Der Bundesbank-Chef gibt nicht auf
Jens Weidmann hat sich als Nachfolger von Mario Draghi als Boss der EZB ins Spiel gebracht. Doch der prinzipienfeste Mann ist in der Eurozone nicht sonderlich beliebt
Wahrscheinlich lässt sich leichter herausfinden, wo die Goldreserven der Bundesbank genau liegen, als den Menschen Jens Weidmann näher kennenzulernen. Einmal wurde der Mann, der 2011 mit 43 Jahren jüngster Bundesbank-Präsident wurde, indiskret gefragt: „Waren Sie in der Schule schon ein Außenseiter?“Das wollte eine Gymnasiastin im Interview von dem Ökonomen wissen, der jüngst durchblicken ließ, im Herbst 2019 Mario Draghi an der Spitze der Europäischen Zentralbank ablösen zu wollen. Jedenfalls gelang der Schülerin mit ihrer Außenseiter-Frage, woran Journalisten bisher gescheitert sind: Sie provozierte Mister Bundesbank immerhin zu zwei persönlichen Sätzen, in denen der Finanzexperte Gefühle zeigte. So sagte Weidmann: „Wie kommt ihr drauf? Ich bin jetzt kein Außenseiter und war auch in der Schule nie einer.“Zumindest erstere Aussage bezweifelte die Schülerin einer neunten Klasse zu Recht und verwies auf Weidmanns Außenseiterrolle im Rat der Europäischen Zentralbank. Dort hat er immer wieder die Nullzinspolitik Draghis kritisiert und sich als hartnäckiger Stabilitätspolitiker profiliert. Der 50-Jährige zeigt hier klare Kante und macht sich damit im Kollegenkreis europäischer Notenbanker keine Freunde. Manch ein aus dem Süden Europas stammendes Mitglied des Zentralbankrates soll schon genervt gewesen sein von professoralbelehrend gehaltenen Vorträgen des auf klare Regeln in der Eurogemeinschaft pochenden Deutschen. Ausgerechnet ein solcher Hardliner soll es an die Spitze der EZB schaffen? Also ein Mann, der es nicht versteht, sich diplomatisch-geschickt Verbündete in anderen Eurostaaten zu verschaffen. Was auffällt: Bundeskanzlerin Angela Merkel, deren geschätzter Wirtschaftsberater Weidmann einst war, macht sich nicht öffentlich für die Wahl ihres Getreuen an die Spitze der EZB stark. Wer sich in Berlin umhört, erfährt, dass die Chancen zumindest derzeit gering seien, Weidmann den Weg an die Spitze der Zentralbank zu ebnen. Warum sich also für seine aussichtslos scheinende Kandidatur zu sehr aus dem Fenster hängen? Das würde Merkels Zurückhaltung erklären. Weidmann gibt aber nicht auf. Der schlanke Mann mit der eckigen Brille und dem blonden, seitengescheitelten Haar ist zäh. Das gilt auch für die Verteidigung seines Privatlebens. Am liebsten belässt es der promovierte Volkswirt dabei, er sei verheiratet, habe zwei Kinder und lebe mit seiner Familie im Rheingau. Dabei nennt er Radfahren und Gärtnern als bevorzugte Freizeittätigkeiten.
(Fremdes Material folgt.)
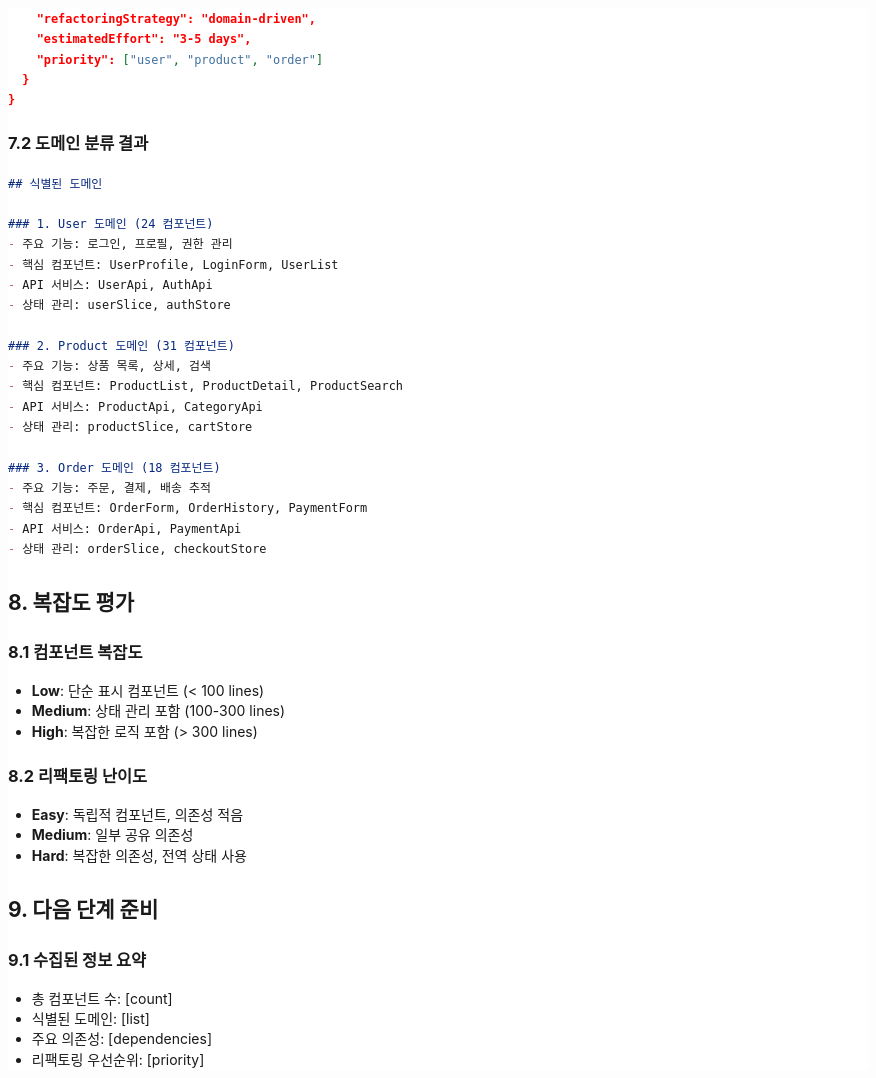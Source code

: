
 ```json
    "refactoringStrategy": "domain-driven",
    "estimatedEffort": "3-5 days",
    "priority": ["user", "product", "order"]
  }
}
```

### 7.2 도메인 분류 결과
```markdown
## 식별된 도메인

### 1. User 도메인 (24 컴포넌트)
- 주요 기능: 로그인, 프로필, 권한 관리
- 핵심 컴포넌트: UserProfile, LoginForm, UserList
- API 서비스: UserApi, AuthApi
- 상태 관리: userSlice, authStore

### 2. Product 도메인 (31 컴포넌트)
- 주요 기능: 상품 목록, 상세, 검색
- 핵심 컴포넌트: ProductList, ProductDetail, ProductSearch
- API 서비스: ProductApi, CategoryApi
- 상태 관리: productSlice, cartStore

### 3. Order 도메인 (18 컴포넌트)
- 주요 기능: 주문, 결제, 배송 추적
- 핵심 컴포넌트: OrderForm, OrderHistory, PaymentForm
- API 서비스: OrderApi, PaymentApi
- 상태 관리: orderSlice, checkoutStore
```

## 8. 복잡도 평가

### 8.1 컴포넌트 복잡도
- **Low**: 단순 표시 컴포넌트 (< 100 lines)
- **Medium**: 상태 관리 포함 (100-300 lines)
- **High**: 복잡한 로직 포함 (> 300 lines)

### 8.2 리팩토링 난이도
- **Easy**: 독립적 컴포넌트, 의존성 적음
- **Medium**: 일부 공유 의존성
- **Hard**: 복잡한 의존성, 전역 상태 사용

## 9. 다음 단계 준비

### 9.1 수집된 정보 요약
- 총 컴포넌트 수: [count]
- 식별된 도메인: [list]
- 주요 의존성: [dependencies]
- 리팩토링 우선순위: [priority]
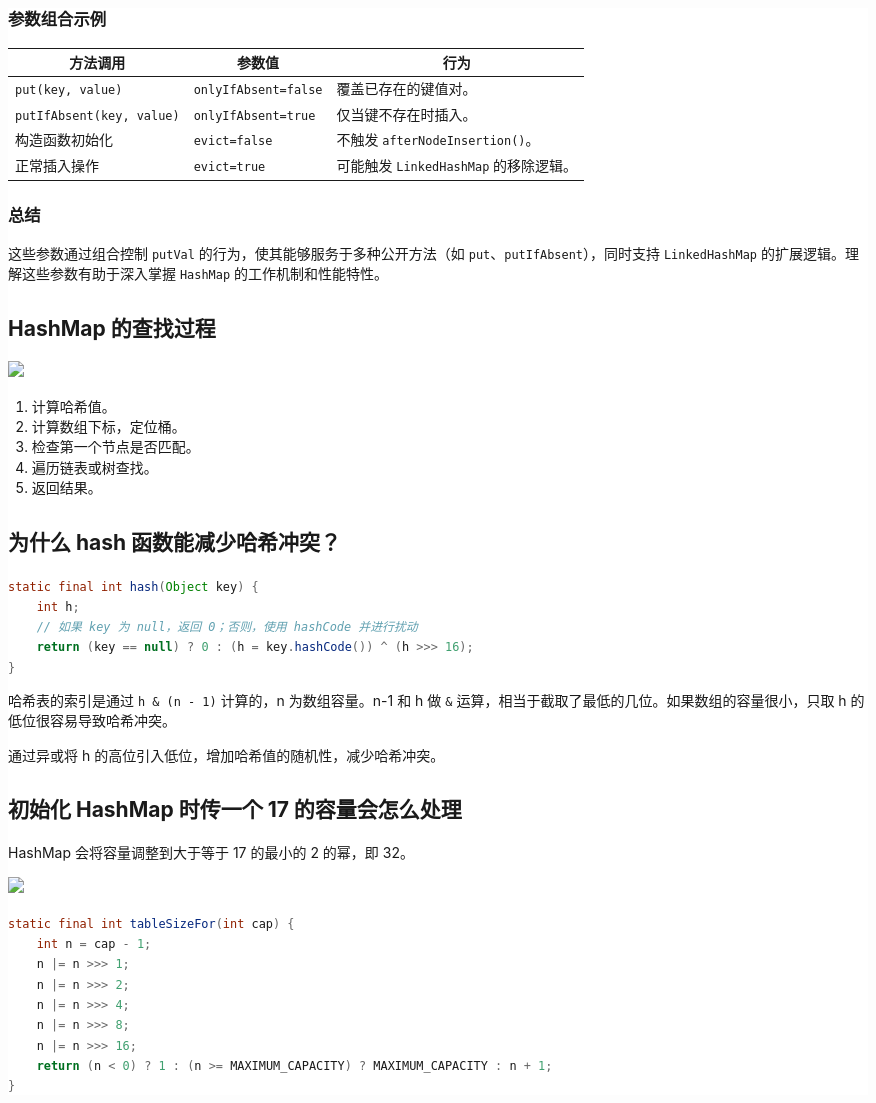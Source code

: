 ### **参数组合示例**
| **方法调用** | **参数值** | **行为** |
| --- | --- | --- |
| `put(key, value)` | `onlyIfAbsent=false` | 覆盖已存在的键值对。 |
| `putIfAbsent(key, value)` | `onlyIfAbsent=true` | 仅当键不存在时插入。 |
| 构造函数初始化 | `evict=false` | 不触发 `afterNodeInsertion()`。 |
| 正常插入操作 | `evict=true` | 可能触发 `LinkedHashMap` 的移除逻辑。 |


### **总结**
这些参数通过组合控制 `putVal` 的行为，使其能够服务于多种公开方法（如 `put`、`putIfAbsent`），同时支持 `LinkedHashMap` 的扩展逻辑。理解这些参数有助于深入掌握 `HashMap` 的工作机制和性能特性。

## HashMap 的查找过程
![](https://cdn.nlark.com/yuque/0/2025/png/35335189/1748755359598-84b69745-816d-487a-94b2-6324fdb84d7c.png)

1. 计算哈希值。
2. 计算数组下标，定位桶。
3. 检查第一个节点是否匹配。
4. 遍历链表或树查找。
5. 返回结果。

## 为什么 hash 函数能减少哈希冲突？
```java
static final int hash(Object key) {
    int h;
    // 如果 key 为 null，返回 0；否则，使⽤ hashCode 并进⾏扰动
    return (key == null) ? 0 : (h = key.hashCode()) ^ (h >>> 16);
}
```

哈希表的索引是通过 `h & (n - 1)` 计算的，n 为数组容量。n-1 和 h 做 `&` 运算，相当于截取了最低的几位。如果数组的容量很小，只取 h 的低位很容易导致哈希冲突。

通过异或将 h 的高位引入低位，增加哈希值的随机性，减少哈希冲突。

## 初始化 HashMap 时传一个 17 的容量会怎么处理
HashMap 会将容量调整到大于等于 17 的最小的 2 的幂，即 32。

![](https://cdn.nlark.com/yuque/0/2025/png/35335189/1748756313714-d0336a83-0b12-46f2-9dd9-4dbc292262fd.png)

```java
static final int tableSizeFor(int cap) {
    int n = cap - 1;
    n |= n >>> 1;
    n |= n >>> 2;
    n |= n >>> 4;
    n |= n >>> 8;
    n |= n >>> 16;
    return (n < 0) ? 1 : (n >= MAXIMUM_CAPACITY) ? MAXIMUM_CAPACITY : n + 1;
}
```
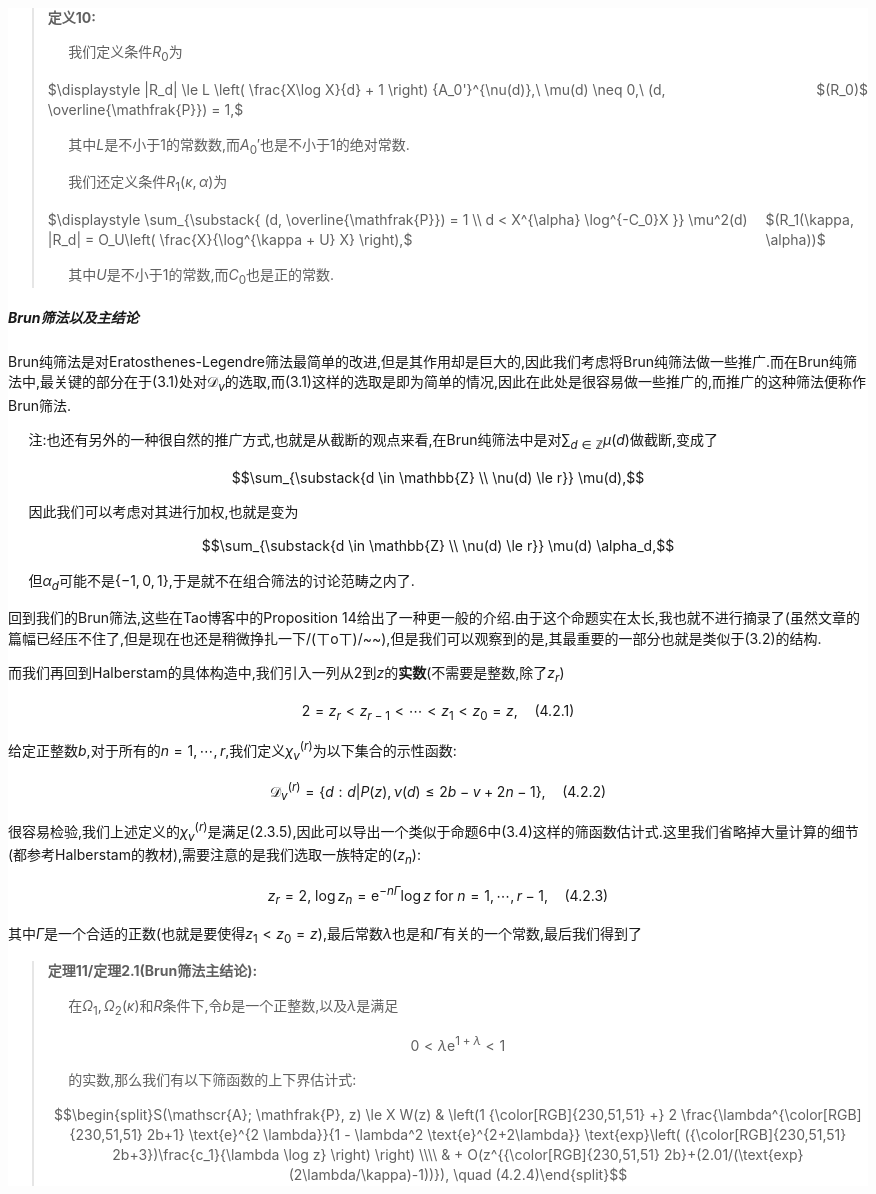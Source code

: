 > **定义10:**
>
> $\quad$ 我们定义条件$R_0$为
>
> <div style="display: flex; align*-items: center; justify-content: space-between; width: 100%;">  <span style="margin: 0 auto;"> $\displaystyle |R_d| \le L \left( \frac{X\log X}{d} + 1 \right) {A_0'}^{\nu(d)},\ \mu(d) \neq 0,\ (d, \overline{\mathfrak{P}}) = 1,$ </span>  <span style="float: right;">$(R_0)$</span></div>
>
> $\quad$ 其中$L$是不小于$1$的常数数,而$A_0'$也是不小于$1$的绝对常数.
>
> $\quad$ 我们还定义条件$R_1(\kappa, \alpha)$为
>
> <div style="display: flex; align*-items: center; justify-content: space-between; width: 100%;">  <span style="margin: 0 auto;"> $\displaystyle \sum_{\substack{ (d, \overline{\mathfrak{P}}) = 1 \\ d < X^{\alpha} \log^{-C_0}X }} \mu^2(d) |R_d| = O_U\left( \frac{X}{\log^{\kappa + U} X} \right),$ </span>  <span style="float: right;">$(R_1(\kappa, \alpha))$</span></div>
>
> $\quad$ 其中$U$是不小于$1$的常数,而$C_0$也是正的常数.

##### Brun筛法以及主结论

Brun纯筛法是对Eratosthenes-Legendre筛法最简单的改进,但是其作用却是巨大的,因此我们考虑将Brun纯筛法做一些推广.而在Brun纯筛法中,最关键的部分在于(3.1)处对$\mathscr{D}_v$的选取,而(3.1)这样的选取是即为简单的情况,因此在此处是很容易做一些推广的,而推广的这种筛法便称作Brun筛法.

$\quad$ 注:也还有另外的一种很自然的推广方式,也就是从截断的观点来看,在Brun纯筛法中是对$\sum_{d \in \mathbb{Z}} \mu(d)$做截断,变成了

$$\sum_{\substack{d \in \mathbb{Z} \\ \nu(d) \le r}} \mu(d),$$

$\quad$ 因此我们可以考虑对其进行加权,也就是变为

$$\sum_{\substack{d \in \mathbb{Z} \\ \nu(d) \le r}} \mu(d) \alpha_d,$$

$\quad$ 但$\alpha_d$可能不是$\{ -1, 0, 1\}$,于是就不在组合筛法的讨论范畴之内了.

回到我们的Brun筛法,这些在Tao博客中的Proposition 14给出了一种更一般的介绍.由于这个命题实在太长,我也就不进行摘录了(虽然文章的篇幅已经压不住了,但是现在也还是稍微挣扎一下/(ㄒoㄒ)/~~),但是我们可以观察到的是,其最重要的一部分也就是类似于(3.2)的结构.

而我们再回到Halberstam的具体构造中,我们引入一列从$2$到$z$的**实数**(不需要是整数,除了$z_r$)

$$2 = z_r < z_{r-1} < \cdots < z_1 < z_0 = z,\quad (4.2.1)$$

给定正整数$b$,对于所有的$n = 1, \cdots, r$,我们定义$\chi_v^{(r)}$为以下集合的示性函数:

$$\mathscr{D}_v^{(r)} = \{ d : d | P(z), \nu(d) \le 2b - v + 2n - 1 \},\quad (4.2.2)$$

很容易检验,我们上述定义的$\chi_v^{(r)}$是满足(2.3.5),因此可以导出一个类似于命题6中(3.4)这样的筛函数估计式.这里我们省略掉大量计算的细节(都参考Halberstam的教材),需要注意的是我们选取一族特定的$(z_n)$:

$$z_r = 2,\ \log z_n = \text{e}^{-n \Gamma} \log z\ \text{for } n = 1, \cdots, r-1,\quad (4.2.3)$$

其中$\Gamma$是一个合适的正数(也就是要使得$z_{1} < z_0 = z$),最后常数$\lambda$也是和$\Gamma$有关的一个常数,最后我们得到了

> **定理11/定理2.1(Brun筛法主结论):**
>
> $\quad$ 在$\Omega_1, \Omega_2(\kappa)$和$R$条件下,令$b$是一个正整数,以及$\lambda$是满足
>
> $$0 < \lambda \text{e}^{1 + \lambda} < 1$$
>
> $\quad$ 的实数,那么我们有以下筛函数的上下界估计式:
>
> $$\begin{split}S(\mathscr{A}; \mathfrak{P}, z) \le X W(z) & \left(1 {\color[RGB]{230,51,51} +} 2 \frac{\lambda^{\color[RGB]{230,51,51} 2b+1} \text{e}^{2 \lambda}}{1 - \lambda^2 \text{e}^{2+2\lambda}} \text{exp}\left( ({\color[RGB]{230,51,51} 2b+3})\frac{c_1}{\lambda \log z} \right) \right) \\\\ & + O(z^{{\color[RGB]{230,51,51} 2b}+(2.01/(\text{exp}(2\lambda/\kappa)-1))}), \quad (4.2.4)\end{split}$$
>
Ansonsten schweigt der Bundesbank-Präsident hartnäckig, auch wegen einer schlechten Erfahrung. Er hat nämlich einmal von einem Freund eine Pfingstrose geschenkt bekommen: „Kurz darauf war in einer Zeitschrift zu lesen, dass ich sie züchte.“Überall sei er darauf angesprochen worden, auch wenn es nicht stimme. Seitdem zieht Weidmann um sein Privatleben eine hohe Dornenhecke.